While reflecting on my relationship with God & specifically his messenger, I recognized at least 3 types of direct personal communication. In all cases God speaks through the Holy Ghost. He, the Holy Ghost, manifests Gods will as a Comforter, a Testator and as a Revelator. I believe that all men have at sometime felt Gods love. They have been warmed by the hope of Christ. Although my life has been comparatively free of suffering I have like so many others turned to the Lord for comfort & assurance that all will be well & that this to shall pass. I cherish the memory of those emotions, the peace. That peace can only come from a loving heavenly father; it is a gift to be had freely if we but ask in faith. In St John 15:26 Christ promises that “when the Comforter is come… he shall testify of me.” In response to Simon Peters affirmation of His divinity the Lord explains that “flesh & blood hath not revealed it unto thee, but my father which is in heaven.” In someway large or small all members have received a witness from the Holy Ghost building or beginning their testimony. In my own life I believe that this is the most prevalent manifestation of the Spirit, testifying of the reality, divinity & life of the Savior. His witness often comes during a hymn, while praying, listening to my local or international church leaders. I feel that confirmation while reading the scriptures, attending the temple & when I think of my eternal marriage. I am a lucky lucky man.

Most often we can know if a thought or idea is from God by asking & acting. We prayerfully, sincerely ask for the desired conformation of our righteous desires then we proceed in faith. Elder Robert D. Hales reminded us in last conference that “Revelation comes on the Lords timetable, which often means we must move forward in faith, even though we haven’t received all the answers we desire.” Sometimes I feel like one of the little cars at Disneyland.
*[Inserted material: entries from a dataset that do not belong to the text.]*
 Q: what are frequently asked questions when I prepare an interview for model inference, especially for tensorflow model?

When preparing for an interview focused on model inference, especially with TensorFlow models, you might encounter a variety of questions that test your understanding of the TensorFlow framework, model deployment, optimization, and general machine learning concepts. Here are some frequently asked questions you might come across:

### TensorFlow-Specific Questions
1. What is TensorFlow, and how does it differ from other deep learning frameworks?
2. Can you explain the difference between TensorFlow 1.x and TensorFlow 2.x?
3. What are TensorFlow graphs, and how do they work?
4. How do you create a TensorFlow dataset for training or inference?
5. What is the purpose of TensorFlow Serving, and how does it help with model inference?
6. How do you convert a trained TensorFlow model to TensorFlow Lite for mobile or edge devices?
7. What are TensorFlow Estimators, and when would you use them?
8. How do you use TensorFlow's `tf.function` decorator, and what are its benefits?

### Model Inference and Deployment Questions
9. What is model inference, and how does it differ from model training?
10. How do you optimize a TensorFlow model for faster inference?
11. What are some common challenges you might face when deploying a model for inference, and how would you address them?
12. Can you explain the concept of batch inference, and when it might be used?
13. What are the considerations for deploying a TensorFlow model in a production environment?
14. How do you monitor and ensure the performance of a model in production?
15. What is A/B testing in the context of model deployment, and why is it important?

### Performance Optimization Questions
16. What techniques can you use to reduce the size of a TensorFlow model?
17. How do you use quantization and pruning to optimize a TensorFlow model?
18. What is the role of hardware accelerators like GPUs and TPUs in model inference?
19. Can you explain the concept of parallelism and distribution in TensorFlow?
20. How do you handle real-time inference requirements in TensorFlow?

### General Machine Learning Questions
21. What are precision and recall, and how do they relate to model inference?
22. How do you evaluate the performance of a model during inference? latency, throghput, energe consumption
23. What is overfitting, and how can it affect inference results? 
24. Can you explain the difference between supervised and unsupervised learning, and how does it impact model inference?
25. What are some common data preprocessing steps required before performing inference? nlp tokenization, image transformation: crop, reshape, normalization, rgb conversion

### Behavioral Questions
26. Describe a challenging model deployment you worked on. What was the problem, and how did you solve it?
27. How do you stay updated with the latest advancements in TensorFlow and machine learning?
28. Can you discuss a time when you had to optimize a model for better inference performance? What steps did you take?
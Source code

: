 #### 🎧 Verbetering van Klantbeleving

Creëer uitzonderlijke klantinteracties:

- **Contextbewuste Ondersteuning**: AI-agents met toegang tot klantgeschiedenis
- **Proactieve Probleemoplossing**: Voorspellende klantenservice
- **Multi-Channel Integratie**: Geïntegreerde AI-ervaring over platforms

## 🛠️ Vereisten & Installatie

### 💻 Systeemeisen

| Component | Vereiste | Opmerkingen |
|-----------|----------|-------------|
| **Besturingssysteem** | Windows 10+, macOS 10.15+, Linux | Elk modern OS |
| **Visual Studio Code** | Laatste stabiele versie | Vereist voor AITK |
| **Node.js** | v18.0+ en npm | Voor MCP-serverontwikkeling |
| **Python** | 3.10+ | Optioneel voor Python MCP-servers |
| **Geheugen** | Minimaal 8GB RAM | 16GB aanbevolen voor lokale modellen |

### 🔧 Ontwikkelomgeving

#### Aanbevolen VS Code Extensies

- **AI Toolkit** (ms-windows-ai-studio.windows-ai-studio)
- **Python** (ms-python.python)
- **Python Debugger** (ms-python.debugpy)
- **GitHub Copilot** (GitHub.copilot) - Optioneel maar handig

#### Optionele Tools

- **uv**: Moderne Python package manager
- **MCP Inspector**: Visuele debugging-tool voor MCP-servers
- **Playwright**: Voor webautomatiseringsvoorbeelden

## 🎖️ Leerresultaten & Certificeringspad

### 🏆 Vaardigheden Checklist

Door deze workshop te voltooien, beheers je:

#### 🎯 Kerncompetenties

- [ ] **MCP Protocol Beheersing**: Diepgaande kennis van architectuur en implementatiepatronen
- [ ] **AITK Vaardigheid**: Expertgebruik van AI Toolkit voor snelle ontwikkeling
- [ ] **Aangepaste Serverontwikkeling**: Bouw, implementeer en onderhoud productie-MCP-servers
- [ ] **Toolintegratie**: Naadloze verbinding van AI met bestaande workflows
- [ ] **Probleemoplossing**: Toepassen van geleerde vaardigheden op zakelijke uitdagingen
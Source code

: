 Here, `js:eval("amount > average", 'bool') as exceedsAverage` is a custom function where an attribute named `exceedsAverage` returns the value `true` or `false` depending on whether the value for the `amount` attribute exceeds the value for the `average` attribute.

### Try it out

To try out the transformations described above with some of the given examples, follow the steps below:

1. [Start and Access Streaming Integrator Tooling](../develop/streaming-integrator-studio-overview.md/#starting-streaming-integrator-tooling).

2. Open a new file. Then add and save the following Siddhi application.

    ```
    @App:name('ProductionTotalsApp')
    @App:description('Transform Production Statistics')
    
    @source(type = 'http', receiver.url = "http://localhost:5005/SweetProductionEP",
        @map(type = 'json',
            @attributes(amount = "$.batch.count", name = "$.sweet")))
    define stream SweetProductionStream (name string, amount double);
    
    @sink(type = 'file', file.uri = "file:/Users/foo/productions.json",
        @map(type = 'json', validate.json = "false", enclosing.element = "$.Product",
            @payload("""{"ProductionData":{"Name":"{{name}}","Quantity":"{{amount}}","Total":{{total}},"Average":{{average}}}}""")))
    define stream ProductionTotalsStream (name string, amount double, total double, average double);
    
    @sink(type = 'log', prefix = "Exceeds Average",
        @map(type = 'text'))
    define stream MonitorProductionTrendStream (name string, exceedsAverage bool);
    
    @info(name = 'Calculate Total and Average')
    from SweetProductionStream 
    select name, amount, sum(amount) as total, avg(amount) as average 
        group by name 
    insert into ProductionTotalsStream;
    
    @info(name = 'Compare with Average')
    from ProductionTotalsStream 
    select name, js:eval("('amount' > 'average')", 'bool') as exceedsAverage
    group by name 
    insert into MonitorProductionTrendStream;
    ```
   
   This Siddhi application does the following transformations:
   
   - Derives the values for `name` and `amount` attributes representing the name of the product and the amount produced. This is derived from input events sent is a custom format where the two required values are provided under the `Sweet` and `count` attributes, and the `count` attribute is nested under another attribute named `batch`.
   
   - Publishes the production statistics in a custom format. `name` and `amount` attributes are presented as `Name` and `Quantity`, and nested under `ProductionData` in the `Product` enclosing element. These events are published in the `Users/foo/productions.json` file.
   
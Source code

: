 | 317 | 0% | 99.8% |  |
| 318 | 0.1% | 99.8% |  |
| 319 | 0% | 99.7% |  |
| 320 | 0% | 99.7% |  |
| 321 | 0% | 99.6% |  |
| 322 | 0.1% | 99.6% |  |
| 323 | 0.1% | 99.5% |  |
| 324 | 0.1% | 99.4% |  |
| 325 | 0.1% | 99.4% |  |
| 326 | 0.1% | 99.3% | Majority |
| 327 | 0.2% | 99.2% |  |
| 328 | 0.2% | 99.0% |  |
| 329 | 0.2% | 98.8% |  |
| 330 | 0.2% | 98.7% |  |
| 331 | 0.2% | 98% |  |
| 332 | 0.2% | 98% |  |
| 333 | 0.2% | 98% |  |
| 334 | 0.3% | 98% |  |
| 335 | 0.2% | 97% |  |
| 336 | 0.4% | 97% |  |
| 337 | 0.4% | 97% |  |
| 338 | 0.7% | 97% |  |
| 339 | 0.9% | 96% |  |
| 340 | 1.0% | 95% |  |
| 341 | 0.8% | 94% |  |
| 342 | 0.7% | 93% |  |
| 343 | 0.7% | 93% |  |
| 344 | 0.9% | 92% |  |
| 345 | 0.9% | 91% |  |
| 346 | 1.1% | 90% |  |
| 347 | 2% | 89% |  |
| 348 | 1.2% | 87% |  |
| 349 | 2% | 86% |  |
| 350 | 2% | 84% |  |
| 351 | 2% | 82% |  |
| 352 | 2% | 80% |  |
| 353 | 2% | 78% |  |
The ones where your course is predetermined by the metal bar going down the middle of the road, you can steer but despite your skill or ineptitude you eventually smash into the bar and get jolted back in the right direction. Or kind of like a bowling ball rolling down a lane w/ kiddy bumpers, the course may be drunken but you get there in the end. I feel like the Lord gives us a little something, enough to get started then stands back and watches to see what / how we will do. The part of heavenly communication that I struggle with the most is interpret ting correctly feelings or inspiration which require action. The more immediate the prompting the harder it is. I fully realize that this is a problem with me. It is not a problem with God changing his mode of operation just to confuse me. My weakness, humanity & fears combine to hedge up my way. Continuing to quote Elder Hales “We prepare to receive personal revelation as the prophets do, by studying the scriptures, fasting, praying, and by building faith. Faith is the key. ...By unwavering faith, we learn for ourselves that “it is by faith that miracles are wrought.””

By self inflicted embarrassment I learned & never forgot the distinct words for “balls” and eggs. I have to trust that I can with help likewise learn to distinguish between my thoughts, the devils conniving & the Lords promptings. I can with faith, patience & persistence learn the Lords language. A language I hope to use more & more frequently in the future. I am grateful for the bumpers & guide rails.

For what it’s worth

1 comment:

Anonymous said...

Ryan, you express your thoughts beautifully, and have some very profound insights. Love the bumper car and bowling ball analogies. thanks for your thoughts, and for sharing your testimony and your faith. Love, Mom O.